I have a fairly involved process of creating a pyspark dataframe, converting it to a pandas dataframe, and outputting the result to a flat file. I am not sure at which point the error is introduced, so I'll describe the whole process.
Starting out I have a pyspark dataframe that contains pairwise similarity for sets of ids. It looks like this:
+------+-------+-------------------+
| ID_A| ID_B| EuclideanDistance|
+------+-------+-------------------+
| 1| 1| 0.0|
| 1| 2|0.13103884200454394|
| 1| 3| 0.2176246463836219|
| 1| 4| 0.280568636550471|
...
I'like to group it by ID_A, sort each group by EuclideanDistance, and only grab the top N pairs for each group. So first I do this:
from pyspark.sql.window import Window
from pyspark.sql.functions import rank, col, row_number
window = Window.partitionBy(df['ID_A']).orderBy(df_sim['EuclideanDistance'])
result = (df.withColumn('row_num', row_number().over(window)))

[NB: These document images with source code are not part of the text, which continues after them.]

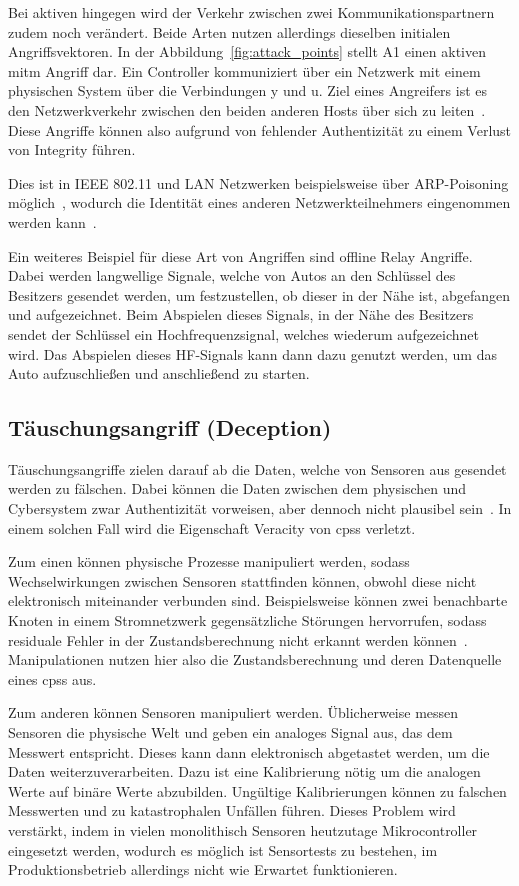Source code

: \documentclass[final,bibliography=totocnumbered]{include/sikseminar}
\newcommand{\cps}{\glspl{cps}\xspace}
\begin{document}
Bei aktiven hingegen wird der Verkehr zwischen zwei Kommunikationspartnern zudem noch verändert.
Beide Arten nutzen allerdings dieselben initialen Angriffsvektoren.
In der Abbildung~\ref{fig:attack_points} stellt A1 einen aktiven \gls{mitm} Angriff dar.
Ein Controller kommuniziert über ein Netzwerk mit einem physischen System über die Verbindungen y und u.
Ziel eines Angreifers ist es den Netzwerkverkehr zwischen den beiden anderen Hosts über sich zu leiten~\cite{WYX+10,FPA+18}.
Diese Angriffe können also aufgrund von fehlender Authentizität zu einem Verlust von Integrity führen.

Dies ist in IEEE 802.11 und LAN Netzwerken beispielsweise über ARP-Poisoning möglich~\cite{FIT+12}, wodurch die Identität eines anderen Netzwerkteilnehmers eingenommen werden kann~\cite{RN05}.

Ein weiteres Beispiel für diese Art von Angriffen sind offline Relay Angriffe.
Dabei werden langwellige Signale, welche von Autos an den Schlüssel des Besitzers gesendet werden, um festzustellen, ob dieser in der Nähe ist, abgefangen und aufgezeichnet.
Beim Abspielen dieses Signals, in der Nähe des Besitzers sendet der Schlüssel ein Hochfrequenzsignal, welches wiederum aufgezeichnet wird.
Das Abspielen dieses HF-Signals kann dann dazu genutzt werden, um das Auto aufzuschließen und anschließend zu starten.~\cite{HLL+17}

\subsection{Täuschungsangriff (Deception)}\label{subsec:tauschung} %
Täuschungsangriffe zielen darauf ab die Daten, welche von Sensoren aus gesendet werden zu fälschen.
Dabei können die Daten zwischen dem physischen und Cybersystem zwar Authentizität vorweisen, aber dennoch nicht plausibel sein~\cite{SFJ17}.
In einem solchen Fall wird die Eigenschaft Veracity von \cps verletzt.

Zum einen können physische Prozesse manipuliert werden, sodass Wechselwirkungen zwischen Sensoren stattfinden können, obwohl diese nicht elektronisch miteinander verbunden sind.
Beispielsweise können zwei benachbarte Knoten in einem Stromnetzwerk gegensätzliche Störungen hervorrufen, sodass residuale Fehler in der Zustandsberechnung nicht erkannt werden können~\cite{KLG15}.
Manipulationen nutzen hier also die Zustandsberechnung und deren Datenquelle eines \cps aus.

Zum anderen können Sensoren manipuliert werden.
Üblicherweise messen Sensoren die physische Welt und geben ein analoges Signal aus, das dem Messwert entspricht.
Dieses kann dann elektronisch abgetastet werden, um die Daten weiterzuverarbeiten.
Dazu ist eine Kalibrierung nötig um die analogen Werte auf binäre Werte abzubilden.
Ungültige Kalibrierungen können zu falschen Messwerten und zu katastrophalen Unfällen führen.
Dieses Problem wird verstärkt, indem in vielen monolithisch Sensoren heutzutage Mikrocontroller eingesetzt werden, wodurch es möglich ist Sensortests zu bestehen, im Produktionsbetrieb allerdings nicht wie Erwartet funktionieren.~\cite{KLG15}
\end{document}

I make sure ID_A = 1 is still in the "result" dataframe. Then I do this to limit each group to just 20 rows:
result1 = result.where(result.row_num<20)
result1.toPandas().to_csv("mytest.csv")
and ID_A = 1 is NOT in the resultant .csv file (although it's still there in result1). Is there a problem somewhere in this chain of conversions that could lead to a loss of data?